═══ Entries shown ═══

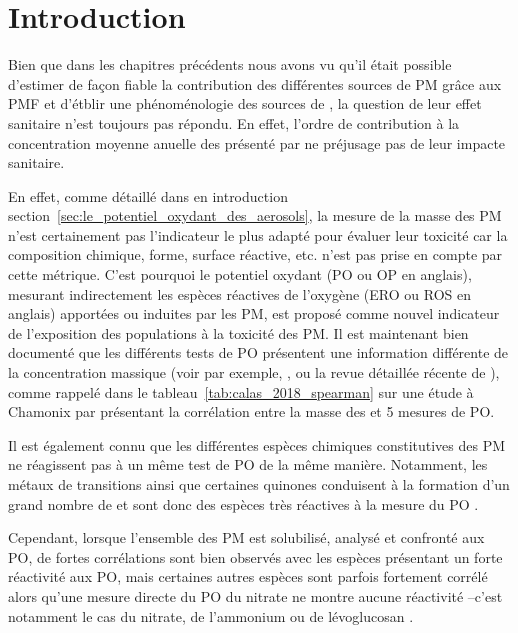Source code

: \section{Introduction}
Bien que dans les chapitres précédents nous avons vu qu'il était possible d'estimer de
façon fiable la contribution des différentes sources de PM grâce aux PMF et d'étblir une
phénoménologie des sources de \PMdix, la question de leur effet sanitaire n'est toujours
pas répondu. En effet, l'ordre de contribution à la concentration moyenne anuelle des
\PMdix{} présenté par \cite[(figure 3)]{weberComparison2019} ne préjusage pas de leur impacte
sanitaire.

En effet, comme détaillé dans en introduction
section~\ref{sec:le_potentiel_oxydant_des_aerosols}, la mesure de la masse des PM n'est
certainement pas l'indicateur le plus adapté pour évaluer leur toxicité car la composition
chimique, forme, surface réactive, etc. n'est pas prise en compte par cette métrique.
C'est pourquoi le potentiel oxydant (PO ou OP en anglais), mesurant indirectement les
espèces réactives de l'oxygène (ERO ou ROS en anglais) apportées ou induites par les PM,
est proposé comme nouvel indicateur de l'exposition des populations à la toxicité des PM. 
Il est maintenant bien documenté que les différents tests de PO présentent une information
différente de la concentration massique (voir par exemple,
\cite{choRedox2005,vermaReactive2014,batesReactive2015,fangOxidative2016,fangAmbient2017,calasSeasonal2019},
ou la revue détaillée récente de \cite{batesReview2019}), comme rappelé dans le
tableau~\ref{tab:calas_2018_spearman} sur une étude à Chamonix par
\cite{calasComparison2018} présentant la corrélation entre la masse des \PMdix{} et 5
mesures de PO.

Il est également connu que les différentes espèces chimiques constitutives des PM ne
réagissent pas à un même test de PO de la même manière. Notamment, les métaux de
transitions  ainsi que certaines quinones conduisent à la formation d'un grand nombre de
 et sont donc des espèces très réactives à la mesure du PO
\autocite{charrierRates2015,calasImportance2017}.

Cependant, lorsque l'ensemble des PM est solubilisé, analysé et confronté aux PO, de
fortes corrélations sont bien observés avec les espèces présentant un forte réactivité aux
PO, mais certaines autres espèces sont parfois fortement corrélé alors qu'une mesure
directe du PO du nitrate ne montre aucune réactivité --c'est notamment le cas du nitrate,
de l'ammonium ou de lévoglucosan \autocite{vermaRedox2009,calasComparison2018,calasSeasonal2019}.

═══
═══ Entries shown ═══

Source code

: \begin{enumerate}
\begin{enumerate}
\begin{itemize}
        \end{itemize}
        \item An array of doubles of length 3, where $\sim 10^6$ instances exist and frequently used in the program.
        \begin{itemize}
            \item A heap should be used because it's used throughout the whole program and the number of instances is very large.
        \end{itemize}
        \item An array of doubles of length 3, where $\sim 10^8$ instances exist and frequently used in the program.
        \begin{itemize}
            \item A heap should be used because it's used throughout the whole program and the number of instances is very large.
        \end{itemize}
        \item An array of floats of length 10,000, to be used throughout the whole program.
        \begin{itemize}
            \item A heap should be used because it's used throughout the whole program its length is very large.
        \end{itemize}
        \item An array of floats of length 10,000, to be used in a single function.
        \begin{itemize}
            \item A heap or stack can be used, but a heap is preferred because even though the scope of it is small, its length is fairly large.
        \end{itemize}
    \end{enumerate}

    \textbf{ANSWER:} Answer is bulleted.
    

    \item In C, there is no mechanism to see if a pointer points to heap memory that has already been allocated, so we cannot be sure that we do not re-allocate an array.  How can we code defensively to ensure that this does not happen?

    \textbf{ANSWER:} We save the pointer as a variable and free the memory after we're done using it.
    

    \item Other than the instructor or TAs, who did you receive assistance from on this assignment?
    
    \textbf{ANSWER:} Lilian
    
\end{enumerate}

═══

▶ _Work instruction_: Using the data above, reproduce exactly the lines between those holding "Cependant, lorsque l'ensemble" and "de l'ammonium ou", inclusive, and no others.

▶ _Solution_:
Cependant, lorsque l'ensemble des PM est solubilisé, analysé et confronté aux PO, de
fortes corrélations sont bien observés avec les espèces présentant un forte réactivité aux
PO, mais certaines autres espèces sont parfois fortement corrélé alors qu'une mesure
directe du PO du nitrate ne montre aucune réactivité --c'est notamment le cas du nitrate,
de l'ammonium ou de lévoglucosan \autocite{vermaRedox2009,calasComparison2018,calasSeasonal2019}.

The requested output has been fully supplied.